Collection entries
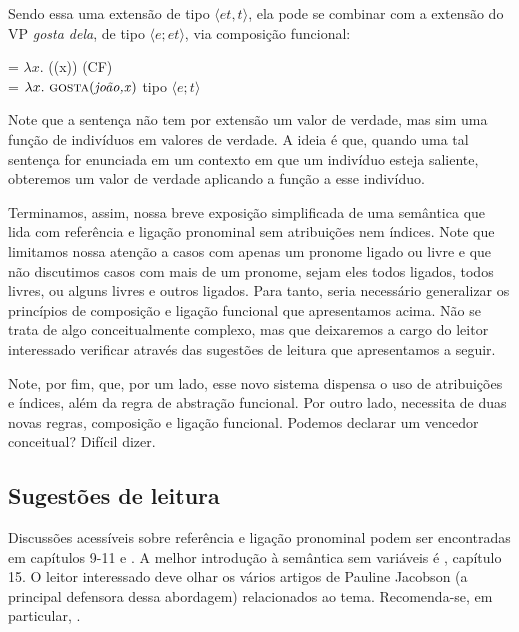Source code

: \n Sendo essa uma extensão de tipo $\langle et,t \rangle$, ela pode se combinar com a extensão do VP \textit{gosta dela}, de tipo $\langle e;et \rangle$, via composição funcional:

\begin{exe}
	\ex {} = $\lambda x.$ ((x)) \hfill (CF)\\
	 = $\lambda x.\ \text{\textsc{gosta}(\textit{joão,x})}$  \hfill tipo $\langle e;t \rangle$
\end{exe}

\n Note que a sentença não tem por extensão um valor de verdade, mas sim uma função de indivíduos em valores de verdade. A ideia é que, quando uma tal sentença for enunciada em um contexto em que um indivíduo esteja saliente, obteremos um valor de verdade aplicando a função a esse indivíduo.

Terminamos, assim, nossa breve exposição simplificada de uma semântica que lida com referência e ligação pronominal sem atribuições nem índices. Note que limitamos nossa atenção a casos com apenas um pronome ligado ou livre e que não discutimos casos com mais de um pronome, sejam eles todos ligados, todos livres, ou alguns livres e outros ligados. Para tanto, seria necessário generalizar os princípios de composição e ligação funcional que apresentamos acima. Não se trata de algo conceitualmente complexo, mas que deixaremos a cargo do leitor interessado verificar através das sugestões de leitura que apresentamos a seguir. 

Note, por fim, que, por um lado, esse novo sistema dispensa o uso de atribuições e índices, além da regra de abstração funcional. Por outro lado, necessita de duas novas regras,  composição e ligação funcional. Podemos declarar um vencedor conceitual? Difícil dizer.


\bigskip

\begin{tcolorbox}[parbox=false,boxrule=0pt,sharp corners,breakable]

\section*{Sugestões de leitura}

Discussões acessíveis sobre referência e ligação pronominal podem ser encontradas em \cite{heikra98} capítulos 9-11 e \cite{buring05}. A melhor introdução à semântica sem variáveis é \cite{jacobson14}, capítulo 15. O leitor interessado deve olhar os vários artigos de Pauline Jacobson (a principal defensora dessa abordagem) relacionados ao tema. Recomenda-se, em particular, \cite{jacobson99}.

\end{tcolorbox}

▸ YOUR ASSIGNMENT
Pick out each line above that includes "lambda" and show it.

▸ EXPECTED ANSWER
	\ex {} = $\lambda x.$ ((x)) \hfill (CF)\\
	 = $\lambda x.\ \text{\textsc{gosta}(\textit{joão,x})}$  \hfill tipo $\langle e;t \rangle$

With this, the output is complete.